# Limited Entropy Dot ComNot so random thoughts on security featured by Eloi Sanfèlix

3Sep/092

## Crypto Series: Introduction to stream ciphers

Today we're gonna step a little further in our Crypto series. We'll see the main properties of the so-called Stream Ciphers, how they work and some things that should be taken into account when they are used.

Later in this series, we'll see how Linear Feedback Shift Registes (LFSR) work and we'll see one of the most used stream ciphers, together with an example of wrong usage.

General features

As opposed to block ciphers, a stream cipher does not divide the plaintext in big blocks where the cipher is applied, but instead it encrypts individual information elements such as bits, bytes or characters.
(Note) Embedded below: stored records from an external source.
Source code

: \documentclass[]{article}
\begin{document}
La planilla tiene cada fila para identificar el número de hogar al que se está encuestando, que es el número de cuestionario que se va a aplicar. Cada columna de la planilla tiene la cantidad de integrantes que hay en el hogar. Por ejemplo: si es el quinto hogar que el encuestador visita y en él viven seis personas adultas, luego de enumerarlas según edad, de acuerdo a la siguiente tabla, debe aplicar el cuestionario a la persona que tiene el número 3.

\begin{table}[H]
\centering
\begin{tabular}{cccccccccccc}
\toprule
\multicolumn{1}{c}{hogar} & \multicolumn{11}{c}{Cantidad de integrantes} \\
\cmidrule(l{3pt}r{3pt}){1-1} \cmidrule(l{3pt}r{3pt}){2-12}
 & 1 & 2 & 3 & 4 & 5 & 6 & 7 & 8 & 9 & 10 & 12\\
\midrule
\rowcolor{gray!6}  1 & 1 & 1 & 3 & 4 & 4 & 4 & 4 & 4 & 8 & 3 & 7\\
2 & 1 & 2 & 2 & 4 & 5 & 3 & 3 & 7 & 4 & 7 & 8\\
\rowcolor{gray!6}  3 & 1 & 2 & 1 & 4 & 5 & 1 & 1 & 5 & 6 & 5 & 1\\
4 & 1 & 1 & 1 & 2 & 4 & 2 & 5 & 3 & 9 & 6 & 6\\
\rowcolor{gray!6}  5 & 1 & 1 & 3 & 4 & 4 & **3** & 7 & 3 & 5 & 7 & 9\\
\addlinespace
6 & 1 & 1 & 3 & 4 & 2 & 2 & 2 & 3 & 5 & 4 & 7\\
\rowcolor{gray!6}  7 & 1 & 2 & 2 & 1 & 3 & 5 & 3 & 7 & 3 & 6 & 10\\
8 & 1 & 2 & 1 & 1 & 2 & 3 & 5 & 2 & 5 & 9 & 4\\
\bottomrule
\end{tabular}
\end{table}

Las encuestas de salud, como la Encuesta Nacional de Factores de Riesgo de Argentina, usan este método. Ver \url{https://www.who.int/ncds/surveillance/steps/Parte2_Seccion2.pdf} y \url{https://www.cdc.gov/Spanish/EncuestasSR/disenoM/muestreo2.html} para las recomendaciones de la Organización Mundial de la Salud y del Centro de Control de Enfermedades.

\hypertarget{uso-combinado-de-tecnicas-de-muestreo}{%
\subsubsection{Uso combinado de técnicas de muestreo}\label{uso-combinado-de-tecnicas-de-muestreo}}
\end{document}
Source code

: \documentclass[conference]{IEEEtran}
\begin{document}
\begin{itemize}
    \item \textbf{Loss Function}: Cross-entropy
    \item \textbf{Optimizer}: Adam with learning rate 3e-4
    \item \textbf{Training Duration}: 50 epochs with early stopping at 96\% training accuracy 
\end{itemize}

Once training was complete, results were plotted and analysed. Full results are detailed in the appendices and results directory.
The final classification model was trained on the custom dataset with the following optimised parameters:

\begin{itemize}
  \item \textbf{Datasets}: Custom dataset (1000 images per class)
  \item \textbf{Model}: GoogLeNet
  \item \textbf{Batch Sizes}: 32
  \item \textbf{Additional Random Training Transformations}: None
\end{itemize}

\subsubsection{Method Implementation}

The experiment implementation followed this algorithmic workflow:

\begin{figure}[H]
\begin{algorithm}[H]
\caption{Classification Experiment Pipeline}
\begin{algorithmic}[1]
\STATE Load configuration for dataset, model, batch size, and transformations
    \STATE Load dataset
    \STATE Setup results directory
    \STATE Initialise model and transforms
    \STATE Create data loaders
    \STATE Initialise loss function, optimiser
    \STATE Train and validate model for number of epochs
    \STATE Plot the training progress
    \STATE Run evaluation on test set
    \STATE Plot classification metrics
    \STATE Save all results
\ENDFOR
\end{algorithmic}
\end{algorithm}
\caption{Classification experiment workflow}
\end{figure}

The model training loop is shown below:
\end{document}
Generally, based on an initial key a stream cipher derives a series of characters known as the key stream which is then mixed with the input data, or data stream, generally by means of an exclusive or operation.

This is based on the One Time Pad (OTP) concept, which we didn't mention earlier in this blog but most likely you have already heard of it. The OTP is a cryptographic algorithm which simply generates a random key as long as the message to be encrypted and mixes both, by means of a XOR operation in digital communications.
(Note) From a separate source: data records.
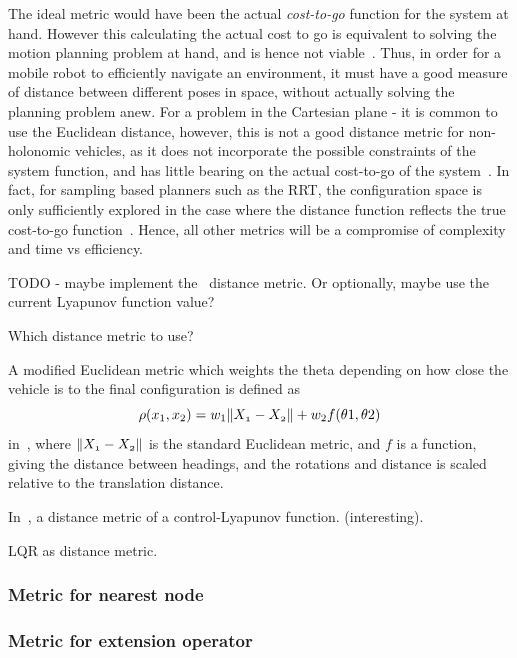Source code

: The ideal metric would have been the actual \textit{cost-to-go} function for the
system at hand. However this calculating the actual cost to go is equivalent to
solving the motion planning problem at hand, and is hence not
viable~\cite{pengchengReducingMetricSensitivity2001}. Thus, in order for a
mobile robot to efficiently navigate an environment, it must have a good measure
of distance between different poses in space, without actually solving the
planning problem anew. For a problem in the Cartesian plane - it is common to
use the Euclidean distance, however, this is not a good distance metric for
non-holonomic vehicles, as it does not incorporate the possible constraints of
the system function, and has little bearing on the actual cost-to-go of the
system~\cite{parkFeedbackMotionPlanning2015}. In fact, for sampling based
planners such as the \ac{RRT}, the configuration space is only sufficiently
explored in the case where the distance function reflects the true cost-to-go
function~\cite{pengchengReducingMetricSensitivity2001}. Hence, all other metrics
will be a compromise of complexity and time vs efficiency.

TODO - maybe implement the~\cite{parkFeedbackMotionPlanning2015} distance
metric. Or optionally, maybe use the current Lyapunov function value?

Which distance metric to use?

A modified Euclidean metric which weights the theta depending on how close the
vehicle is to the final configuration is defined as
\[
  \rho(x_{1},x_{2}) = w_{1}\lVert\mathnormal{X_{1}} - \mathnormal{X_{2}}\rVert +
  w_{2}f(\theta{1},\theta{2})
\]
in~\cite{kuffnerEffectiveSamplingDistance2004}, where \(\lVert\mathnormal{X_{1}}
  - \mathnormal{X_{2}}\rVert\) is the standard Euclidean metric, and \(f\) is a
function, giving the distance between headings, and the rotations and distance
is scaled relative to the translation distance.

In~\cite{parkFeedbackMotionPlanning2015}, a distance metric of a
control-Lyapunov function. (interesting).

\cite{perezLQRRRTOptimalSamplingbased2012a} LQR as distance metric.

\subsubsection{Metric for nearest node}
\subsubsection{Metric for extension operator}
The properties of the OTP algorithm offer absolute confidentiality in the sense that the cryptogram does not reveal any information about the message contents, at the cost of a key as long as the message itself. Obviously, this makes key management not practical at all: where before we had the problem of sending a message of length L in a secure way, now we can send the encrypted message without any fear but still we need to send a key of length L... which leaves us with an equivalent problem!

Following this philosophy of using random keys as long as messages, the stream ciphers that we are analyzing today were invented. To that end, as I explained above, they try to derive a series of pseudo-random characters based on a secret key. This way, one obtains similar properties to the OTP algorithm reducing the complexity of key management... but of course this also reduces the randomness of the key stream.

Stream cipher classification

Stream ciphers are usually divided into two groups: synchronous and self-synchronizing stream ciphers. Most stream ciphers proposed so far are synchronous ciphers, where the keystream is generated independently of the plaintext and the ciphertext. Therefore, these ciphers require both ends of the communication to be sinchronized, and if a single digit of the cryptogram is lost the rest of the plaintext will be unrecoverable (unless error-correcting techniques are used).

Further, in these systems errors are not propagated besides one single character. This allows an active attacker to modify the contents of the ciphertext without detection. For instance, in a system as the one commented at the beginning, where a XOR of the keystream and the data stream is performed, one could just flip a bit in the decrypted plaintext by flipping the same bit in the cyphertext.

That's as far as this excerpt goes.